Where Argentina have an experienced team of multiple-capped players, the majority of the Chile squad are relatively new to the international game. It is a point Head Coach Jorge Dabanch has emphasized. 

‘The players in Chile are engineers, doctors, … they work in other things, they study. They cannot attend international competitions and just leave for hockey. They are not interested in earning money from hockey. And that is different in every country. And every country needs to find the way to grow. And in Chile the only way is sharing life and hockey.

‘For us the problem is, we have not enough competition. We only have one [major] event every two years. Recently we played the South American event where we had five games, but only one real match, that was the final against Argentina, because the levels are very different.’

Speaking from Odisha after his team arrived ahead of their historic first appearance at a World Cup, Dabanch, who has coached in the Netherlands and Belgium as well as in Argentina says that he expects his players to show a lot of tactical nous and ‘a very big heart in every match.’

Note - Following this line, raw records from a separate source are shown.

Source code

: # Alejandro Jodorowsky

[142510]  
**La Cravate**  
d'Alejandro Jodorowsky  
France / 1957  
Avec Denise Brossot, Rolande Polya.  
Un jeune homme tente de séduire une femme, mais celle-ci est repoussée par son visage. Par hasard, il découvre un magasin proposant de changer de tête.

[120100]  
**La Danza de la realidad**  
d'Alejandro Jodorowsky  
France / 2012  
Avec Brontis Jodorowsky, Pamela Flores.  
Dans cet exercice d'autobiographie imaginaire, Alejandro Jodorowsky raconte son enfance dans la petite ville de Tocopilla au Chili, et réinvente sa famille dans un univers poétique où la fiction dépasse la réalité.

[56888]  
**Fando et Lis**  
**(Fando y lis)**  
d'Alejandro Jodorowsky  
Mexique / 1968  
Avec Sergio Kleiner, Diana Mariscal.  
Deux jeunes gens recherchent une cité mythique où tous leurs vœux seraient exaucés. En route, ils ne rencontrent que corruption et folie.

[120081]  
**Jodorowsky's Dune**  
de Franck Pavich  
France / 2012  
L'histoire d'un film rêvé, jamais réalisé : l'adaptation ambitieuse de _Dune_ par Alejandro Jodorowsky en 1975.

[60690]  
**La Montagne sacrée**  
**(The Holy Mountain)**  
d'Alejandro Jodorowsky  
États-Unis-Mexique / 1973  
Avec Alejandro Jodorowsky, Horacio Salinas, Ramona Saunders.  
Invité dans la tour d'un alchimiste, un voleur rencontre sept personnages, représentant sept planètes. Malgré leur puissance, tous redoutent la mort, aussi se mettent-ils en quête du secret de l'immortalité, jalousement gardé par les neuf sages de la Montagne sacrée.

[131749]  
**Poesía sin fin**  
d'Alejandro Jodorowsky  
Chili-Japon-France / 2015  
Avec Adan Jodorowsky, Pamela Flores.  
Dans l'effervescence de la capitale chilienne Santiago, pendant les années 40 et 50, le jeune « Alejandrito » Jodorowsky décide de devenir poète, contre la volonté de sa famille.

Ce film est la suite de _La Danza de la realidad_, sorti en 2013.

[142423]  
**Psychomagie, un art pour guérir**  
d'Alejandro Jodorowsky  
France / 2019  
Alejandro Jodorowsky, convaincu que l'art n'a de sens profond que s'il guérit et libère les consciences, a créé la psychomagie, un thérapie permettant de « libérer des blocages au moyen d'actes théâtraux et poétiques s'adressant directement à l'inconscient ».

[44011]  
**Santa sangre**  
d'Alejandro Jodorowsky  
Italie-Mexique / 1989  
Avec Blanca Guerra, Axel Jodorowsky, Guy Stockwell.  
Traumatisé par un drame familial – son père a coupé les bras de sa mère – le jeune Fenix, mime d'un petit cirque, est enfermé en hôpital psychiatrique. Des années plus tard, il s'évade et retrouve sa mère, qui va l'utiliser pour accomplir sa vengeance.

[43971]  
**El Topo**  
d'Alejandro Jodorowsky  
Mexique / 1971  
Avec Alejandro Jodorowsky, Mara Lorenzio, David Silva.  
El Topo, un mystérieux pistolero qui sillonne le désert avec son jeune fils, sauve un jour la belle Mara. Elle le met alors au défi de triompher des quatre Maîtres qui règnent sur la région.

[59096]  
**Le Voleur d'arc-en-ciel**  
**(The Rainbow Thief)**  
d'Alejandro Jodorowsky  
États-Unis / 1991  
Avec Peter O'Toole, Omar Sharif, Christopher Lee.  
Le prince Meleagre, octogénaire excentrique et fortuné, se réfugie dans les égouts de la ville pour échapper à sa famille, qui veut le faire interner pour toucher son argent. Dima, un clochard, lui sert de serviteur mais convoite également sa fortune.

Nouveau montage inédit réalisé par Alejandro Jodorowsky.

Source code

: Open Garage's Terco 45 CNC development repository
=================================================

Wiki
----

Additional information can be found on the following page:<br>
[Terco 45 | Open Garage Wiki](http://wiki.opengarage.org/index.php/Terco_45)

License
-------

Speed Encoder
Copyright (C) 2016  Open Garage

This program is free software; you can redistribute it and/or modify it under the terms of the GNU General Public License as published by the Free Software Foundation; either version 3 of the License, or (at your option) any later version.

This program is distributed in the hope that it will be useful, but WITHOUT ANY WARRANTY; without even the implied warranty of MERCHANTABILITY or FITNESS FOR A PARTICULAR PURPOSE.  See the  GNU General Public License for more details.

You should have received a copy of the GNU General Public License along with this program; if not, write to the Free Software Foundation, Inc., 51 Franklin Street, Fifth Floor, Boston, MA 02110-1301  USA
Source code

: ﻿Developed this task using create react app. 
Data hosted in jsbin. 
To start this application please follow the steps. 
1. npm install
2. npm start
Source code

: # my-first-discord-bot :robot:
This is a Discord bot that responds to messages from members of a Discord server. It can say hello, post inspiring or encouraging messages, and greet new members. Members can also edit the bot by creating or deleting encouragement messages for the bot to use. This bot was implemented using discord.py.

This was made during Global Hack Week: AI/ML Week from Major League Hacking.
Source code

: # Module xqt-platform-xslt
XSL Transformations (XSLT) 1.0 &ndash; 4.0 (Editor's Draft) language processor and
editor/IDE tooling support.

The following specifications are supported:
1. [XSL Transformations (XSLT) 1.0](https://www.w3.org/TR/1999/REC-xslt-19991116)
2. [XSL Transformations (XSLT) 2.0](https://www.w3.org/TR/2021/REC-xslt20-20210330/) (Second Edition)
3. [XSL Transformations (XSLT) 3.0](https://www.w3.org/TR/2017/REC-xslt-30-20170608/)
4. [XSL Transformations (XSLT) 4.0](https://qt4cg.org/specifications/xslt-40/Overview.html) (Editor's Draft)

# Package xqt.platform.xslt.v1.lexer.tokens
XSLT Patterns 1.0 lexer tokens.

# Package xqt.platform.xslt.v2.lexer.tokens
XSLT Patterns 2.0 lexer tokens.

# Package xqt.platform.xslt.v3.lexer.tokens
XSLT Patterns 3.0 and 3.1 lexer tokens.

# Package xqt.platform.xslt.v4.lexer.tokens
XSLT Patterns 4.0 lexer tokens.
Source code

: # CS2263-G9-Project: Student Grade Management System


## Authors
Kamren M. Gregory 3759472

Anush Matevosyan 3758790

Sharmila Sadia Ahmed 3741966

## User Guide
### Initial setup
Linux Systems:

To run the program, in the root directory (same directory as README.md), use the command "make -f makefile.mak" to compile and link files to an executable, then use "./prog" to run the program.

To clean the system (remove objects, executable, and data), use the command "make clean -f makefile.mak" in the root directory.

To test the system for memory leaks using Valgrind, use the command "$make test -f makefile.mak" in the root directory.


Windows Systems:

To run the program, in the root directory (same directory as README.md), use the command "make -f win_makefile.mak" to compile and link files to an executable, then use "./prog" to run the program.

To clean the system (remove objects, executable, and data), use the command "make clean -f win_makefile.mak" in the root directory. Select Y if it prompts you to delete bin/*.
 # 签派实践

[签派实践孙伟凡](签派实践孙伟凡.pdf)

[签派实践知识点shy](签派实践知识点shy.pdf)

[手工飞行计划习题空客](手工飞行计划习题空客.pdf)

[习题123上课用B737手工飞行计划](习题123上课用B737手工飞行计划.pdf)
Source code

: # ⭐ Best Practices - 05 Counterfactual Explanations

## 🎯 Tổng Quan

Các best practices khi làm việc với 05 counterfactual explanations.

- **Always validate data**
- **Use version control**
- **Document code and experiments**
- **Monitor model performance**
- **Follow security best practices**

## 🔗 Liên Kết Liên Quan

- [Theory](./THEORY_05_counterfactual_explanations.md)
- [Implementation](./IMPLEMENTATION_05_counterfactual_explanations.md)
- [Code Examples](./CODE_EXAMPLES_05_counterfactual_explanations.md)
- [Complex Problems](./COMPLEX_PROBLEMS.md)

‘I think I have been able to pass on my experience, always trying to respect the idiosyncrasies of Chilean society. We have built a team that is capable of adapting to play against different styles, always respecting our way of interpreting our style, which is a mix between European and American hockey. I hope that I can give confidence to a team that has not stopped growing in recent years.’

Recognising the enormity of the challenge facing Chile, Dabanch says: ‘Our objective is to start by taking small steps, the first objective will be to score the first goal [for Chile} in a World Cup, then win the first points and this will allow us to go up in the world ranking.

'We want to compete in all the matches and offer our best version in each of the matches. We will gain experience as a team and continue to grow individually and as a group. Ending the tournament having lived a great experience that allows us to compete with the best on an equal footing.’

Argentina open the tournament with a match-up against South Africa on 13 January at 13:00 local time. Chile’s first match is the following day, also at 13:00 local time, against the Black Sticks of New Zealand.